Besides fixing bugs I also need to replace references to elements and such with terms from the DOM, like node, parentNode, et cetera as the DOM is what matters, not the markup language. I'm not sure how I'm going to do that though, I should probably first spend a day or more on reading up on the DOM 3 Core specification.

Note also that the specification is currently defining what Internet Explorer does. This does not always make sense and some parts might be redefined eventually because of that, but for now we want to have there what Internet Explorer does and not what theoretically would be the best solution. (Although you are free to point that out, by the way.)

Comments

  1. Great work, Anne, it seems as if things are really going forward. :)

    Posted by Henrik Lied at

  2. Funny you mention the disabled attribute since it is buggy on formcontrols in Opera as I posted here
    OK, it came about when I was trying to use it in a CSS selector but I agree with MTKnight that it is actually a DOM2-HTML bug.

    Posted by Tino Zijdel at

  3. Just two things that struck me as odd:

    1. I'd call a double line-break simply a paragraph break. Especially since in no case two line-breaks will be inserted.

    2. Saying that ctrl+b denotes the start of an important phrase is not quite correct. It denotes both the start and the end. With a proper implementation there is no difference when pressing ctrl+b with or without selection.

    Posted by Sjoerd Visscher at

  4. Sjoerd, thanks for point two, that is indeed correct and quite helpful. Especially as it is true for more than just ctrl+b. I agree that the name mentioned in point one is not entirely correct, but it certainly is not a paragraph break. It does other things too as described in the document.

    Posted by Anne at

  5. I still think paragraph-break is a lot more correct than double line-break. Perhaps block-break then?

    Posted by Sjoerd Visscher at

  6. The one thing that bothers me about the doc is that its so rigidly written for HTML. I don't see why we have to say things like "Shift-enter creates a br tag. Enter creates a p tag, wrapping siblings, ..." I see no reason why this couldn't be written so that I could expect to have shift-enter create a line tag and an enter create a verse tag for my PoeticLicenseML that I've created. Or NewsML or any one of the other mixed content semantic languages out there. I'll be more than happy to do the leg work to make it happen but I don't want to have to build things from scratch. Especially if "save as" is going to ignore dom modifications.

    The number of times that I want my users actually generating HTML is very small.

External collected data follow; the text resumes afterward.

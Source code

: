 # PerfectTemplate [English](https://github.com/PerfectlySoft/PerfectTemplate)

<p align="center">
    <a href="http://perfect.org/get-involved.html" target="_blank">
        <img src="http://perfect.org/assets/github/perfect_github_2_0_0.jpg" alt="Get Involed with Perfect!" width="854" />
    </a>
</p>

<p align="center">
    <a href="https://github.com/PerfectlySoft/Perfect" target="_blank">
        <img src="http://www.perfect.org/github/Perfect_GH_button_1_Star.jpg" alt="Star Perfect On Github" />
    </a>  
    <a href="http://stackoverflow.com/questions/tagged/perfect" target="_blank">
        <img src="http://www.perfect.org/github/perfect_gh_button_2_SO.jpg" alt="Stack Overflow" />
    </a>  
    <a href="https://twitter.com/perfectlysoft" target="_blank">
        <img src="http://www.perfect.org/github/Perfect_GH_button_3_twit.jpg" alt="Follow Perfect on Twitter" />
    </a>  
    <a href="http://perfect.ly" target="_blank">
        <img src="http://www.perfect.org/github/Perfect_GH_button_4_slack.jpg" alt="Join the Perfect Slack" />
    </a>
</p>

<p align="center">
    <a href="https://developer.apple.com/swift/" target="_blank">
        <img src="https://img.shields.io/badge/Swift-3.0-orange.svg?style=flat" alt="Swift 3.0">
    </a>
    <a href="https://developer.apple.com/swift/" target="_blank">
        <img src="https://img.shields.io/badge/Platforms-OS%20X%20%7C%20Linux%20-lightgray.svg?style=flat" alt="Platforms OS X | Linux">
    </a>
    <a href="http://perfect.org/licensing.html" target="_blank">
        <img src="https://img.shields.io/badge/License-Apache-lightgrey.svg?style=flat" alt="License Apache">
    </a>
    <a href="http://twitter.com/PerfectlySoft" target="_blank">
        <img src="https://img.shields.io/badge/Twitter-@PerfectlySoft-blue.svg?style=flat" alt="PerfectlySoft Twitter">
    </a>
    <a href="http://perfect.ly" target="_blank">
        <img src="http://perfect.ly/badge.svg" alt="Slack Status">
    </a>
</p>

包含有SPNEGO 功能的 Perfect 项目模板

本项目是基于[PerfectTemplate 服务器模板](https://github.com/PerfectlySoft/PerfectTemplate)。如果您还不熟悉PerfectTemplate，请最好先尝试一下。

    In my opinion, unless you write this so that someone can come along and put in the work to make the editor generate content in some other XML format, you may as well call it HTML Applications 1.0 not Web Applications 1.0.

    Posted by Adam Van Den Hoven at

  7. As said, it currently describes what Internet Explorer does. As Internet Explorer does not support this for XML that I know of, that is still undefined. I do expect it to become defined eventually.

    Posted by Anne at

  8. Regarding block break: I think pressing return at the end of a heading should create a new paragraph after the heading. Pressing return inside a heading should split the heading. This is analogous to the behavior of Word and OOo Writer.

    Regarding pronunciation: How do you pronounce Jan in Dutch? I would have pronounced Ian as [iːæn] and Jan as [jɑːn], but I don’t know Dutch.

    Posted by Henri Sivonen at

  9. In Dutch Jan is [jɑn], i.e. shorter than in German.